Des tentes chères, mais payées par l’Arabie Saoudite: c’était écrit dessus. Elles ne furent donc pas difficiles à remplacer. Reste à savoir pourquoi l’Arabie paie des tentes à des manifestants au Liban, alors qu’elle était hostile aux manifestants de 1989-1990. Et qui paie l’Internet haut débit gratuit à des dizaines de milliers de personnes, et qui leur a payé la sono, l’électricité et le reste ? L’électricité, surtout, me pose problème. De même que cette fête de l’Indépendance qui a été faite au nez et à la barbe de l’armée libanaise qui a été empêchée de le faire par les manifestations. Une fête qui a coûté en matériel et surtout en feu d’artifice, plus de 100.000 dollars américains. Qui paie cela? Certainement pas les pauvres affamés et les chômeurs.

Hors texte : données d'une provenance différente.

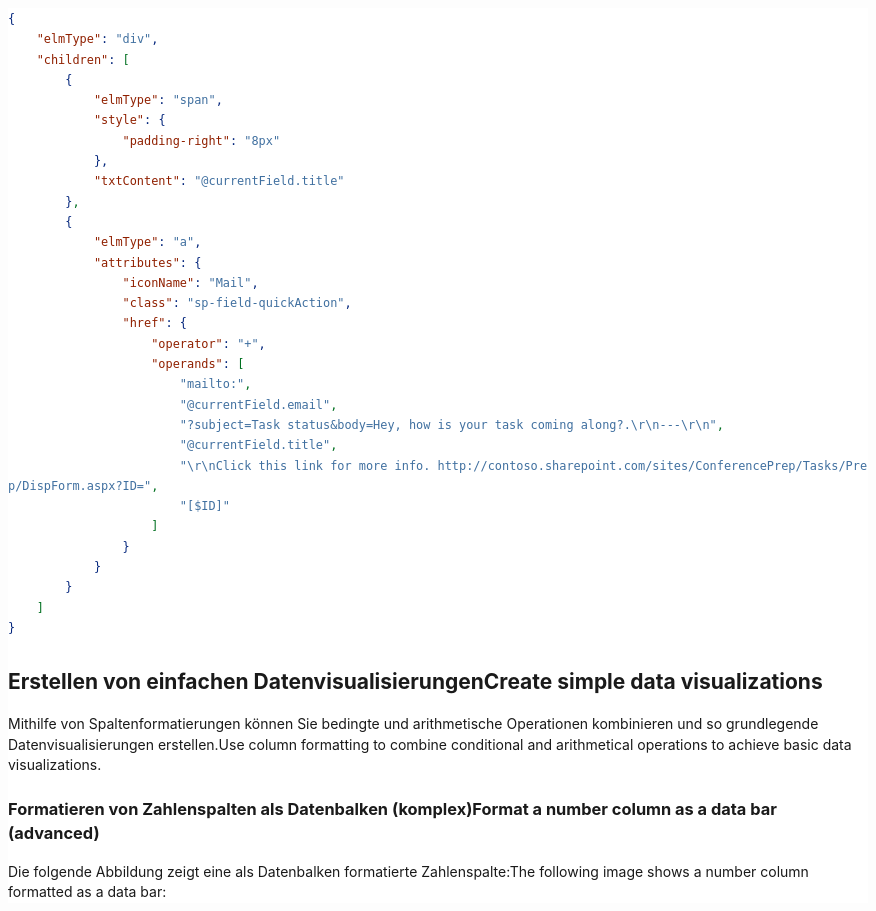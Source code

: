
 ```JSON
{
    "elmType": "div",
    "children": [
        {
            "elmType": "span",
            "style": {
                "padding-right": "8px"
            },
            "txtContent": "@currentField.title"
        },
        {
            "elmType": "a",
            "attributes": {
                "iconName": "Mail",
                "class": "sp-field-quickAction",
                "href": {
                    "operator": "+",
                    "operands": [
                        "mailto:",
                        "@currentField.email",
                        "?subject=Task status&body=Hey, how is your task coming along?.\r\n---\r\n",
                        "@currentField.title",
                        "\r\nClick this link for more info. http://contoso.sharepoint.com/sites/ConferencePrep/Tasks/Prep/DispForm.aspx?ID=",
                        "[$ID]"
                    ]
                }
            }
        }
    ]
}
```
## <a name="create-simple-data-visualizations"></a><span data-ttu-id="4d1ea-210">Erstellen von einfachen Datenvisualisierungen</span><span class="sxs-lookup"><span data-stu-id="4d1ea-210">Create simple data visualizations</span></span>
<span data-ttu-id="4d1ea-211">Mithilfe von Spaltenformatierungen können Sie bedingte und arithmetische Operationen kombinieren und so grundlegende Datenvisualisierungen erstellen.</span><span class="sxs-lookup"><span data-stu-id="4d1ea-211">Use column formatting to combine conditional and arithmetical operations to achieve basic data visualizations.</span></span>

### <a name="format-a-number-column-as-a-data-bar-advanced"></a><span data-ttu-id="4d1ea-212">Formatieren von Zahlenspalten als Datenbalken (komplex)</span><span class="sxs-lookup"><span data-stu-id="4d1ea-212">Format a number column as a data bar (advanced)</span></span>
<span data-ttu-id="4d1ea-213">Die folgende Abbildung zeigt eine als Datenbalken formatierte Zahlenspalte:</span><span class="sxs-lookup"><span data-stu-id="4d1ea-213">The following image shows a number column formatted as a data bar:</span></span>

Le blocage des routes a forcément entraîné la fermeture des écoles et des universités. D’où la jeunesse de la foule, devant laquelle se sont extasiés les médias d’Occident. Il n’y a rien d’étonnant à voir les jeunes là où ils ont une kermesse gratuite tout le jour, et une boîte de nuit gratuite au coucher du soleil.

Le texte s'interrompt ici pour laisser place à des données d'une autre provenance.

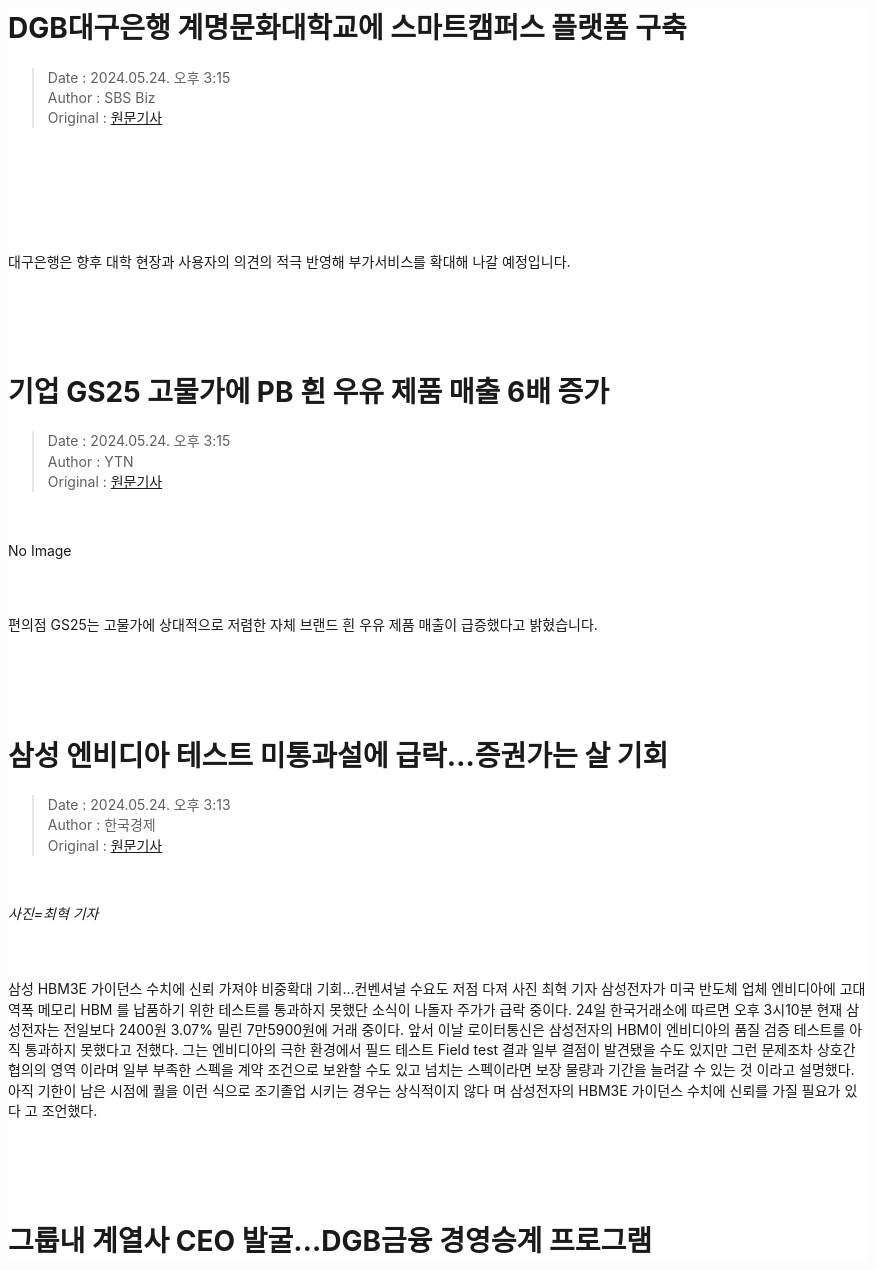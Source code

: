   
# DGB대구은행 계명문화대학교에 스마트캠퍼스 플랫폼 구축  
  
> Date : 2024.05.24. 오후 3:15  
> Author : SBS Biz  
> Original : [원문기사](https://n.news.naver.com/mnews/article/374/0000385058?sid=101)  
<br/>  
  
<img alt="" class="_LAZY_LOADING _LAZY_LOADING_INIT_HIDE" src="https://imgnews.pstatic.net/image/374/2024/05/24/0000385058_001_20240524151501383.jpg?type=w647" id="img1" style="display: none;"></img>  
<br/><br/>  
  
대구은행은 향후 대학 현장과 사용자의 의견의 적극 반영해 부가서비스를 확대해 나갈 예정입니다.  
<br/><br/><br/>  

  
# 기업 GS25 고물가에 PB 흰 우유 제품 매출 6배 증가  
  
> Date : 2024.05.24. 오후 3:15  
> Author : YTN  
> Original : [원문기사](https://n.news.naver.com/mnews/article/052/0002039749?sid=101)  
<br/>  
  
No Image  
<br/><br/>  
  
편의점 GS25는 고물가에 상대적으로 저렴한 자체 브랜드 흰 우유 제품 매출이 급증했다고 밝혔습니다.  
<br/><br/><br/>  

  
# 삼성 엔비디아 테스트 미통과설에 급락…증권가는 살 기회  
  
> Date : 2024.05.24. 오후 3:13  
> Author : 한국경제  
> Original : [원문기사](https://n.news.naver.com/mnews/article/015/0004988699?sid=101)  
<br/>  
  
<img alt="사진=최혁 기자" class="_LAZY_LOADING _LAZY_LOADING_INIT_HIDE" src="https://imgnews.pstatic.net/image/015/2024/05/24/0004988699_001_20240524151401018.jpg?type=w647" id="img1" style="display: none;"></img><em class="img_desc">사진=최혁 기자</em>  
<br/><br/>  
  
삼성 HBM3E 가이던스 수치에 신뢰 가져야 비중확대 기회…컨벤셔널 수요도 저점 다져 사진 최혁 기자 삼성전자가 미국 반도체 업체 엔비디아에 고대역폭 메모리 HBM 를 납품하기 위한 테스트를 통과하지 못했단 소식이 나돌자 주가가 급락 중이다.
24일 한국거래소에 따르면 오후 3시10분 현재 삼성전자는 전일보다 2400원 3.07% 밀린 7만5900원에 거래 중이다.
앞서 이날 로이터통신은 삼성전자의 HBM이 엔비디아의 품질 검증 테스트를 아직 통과하지 못했다고 전했다.
그는 엔비디아의 극한 환경에서 필드 테스트 Field test 결과 일부 결점이 발견됐을 수도 있지만 그런 문제조차 상호간 협의의 영역 이라며 일부 부족한 스펙을 계약 조건으로 보완할 수도 있고 넘치는 스펙이라면 보장 물량과 기간을 늘려갈 수 있는 것 이라고 설명했다.
아직 기한이 남은 시점에 퀄을 이런 식으로 조기졸업 시키는 경우는 상식적이지 않다 며 삼성전자의 HBM3E 가이던스 수치에 신뢰를 가질 필요가 있다 고 조언했다.  
<br/><br/><br/>  

  
# 그룹내 계열사 CEO 발굴…DGB금융 경영승계 프로그램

La destruction des tentes a davantage choqué les médias d’Occident, que le fait de voir un avocat recevoir des coups de hache au crâne, parce qu’il était venu critiquer le discours des chefs qui parlent au centre-ville. Ou de voir les gens interdits d’aller au travail ou à l’hôpital ou à l’école, par des barrages établis par des miliciens en civil. Appelez cela un parti-pris, si vous le voulez. Le fait est que l’information est rapportée en Occident comme s’il y avait des races spérieures et des races inférieures. Les races supérieures sont bichonnées: tout ce qu’elles font est admirable, et il faut occulter leurs aspects négatifs. Quant aux races inférieures, elles peuvent avoir des blessés à la hache pour délit d’expression (et un coup de hache au crâne, ça peut tuer!), on n’en parlera pas.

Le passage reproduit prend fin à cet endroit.